(Dataset entries)
■ ■ ■ ■ ■

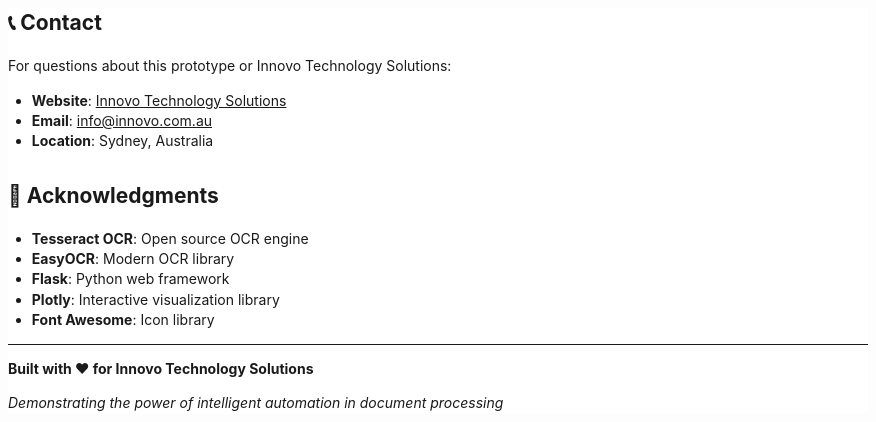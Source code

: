## 📞 Contact

For questions about this prototype or Innovo Technology Solutions:

- **Website**: [Innovo Technology Solutions](https://www.innovo.com.au)
- **Email**: info@innovo.com.au
- **Location**: Sydney, Australia

## 🙏 Acknowledgments

- **Tesseract OCR**: Open source OCR engine
- **EasyOCR**: Modern OCR library
- **Flask**: Python web framework
- **Plotly**: Interactive visualization library
- **Font Awesome**: Icon library

---

**Built with ❤️ for Innovo Technology Solutions**

*Demonstrating the power of intelligent automation in document processing*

■ ■ ■ ■ ■

→ **THE PROBLEM**: Go back to the data above and please quote exactly, and only, the lines from the line with "- **Email**: info@innovo.com.au" through its last line.

→ **WRITTEN SOLUTION**:
- **Email**: info@innovo.com.au
- **Location**: Sydney, Australia

## 🙏 Acknowledgments

- **Tesseract OCR**: Open source OCR engine
- **EasyOCR**: Modern OCR library
- **Flask**: Python web framework
- **Plotly**: Interactive visualization library
- **Font Awesome**: Icon library

---

**Built with ❤️ for Innovo Technology Solutions**

*Demonstrating the power of intelligent automation in document processing*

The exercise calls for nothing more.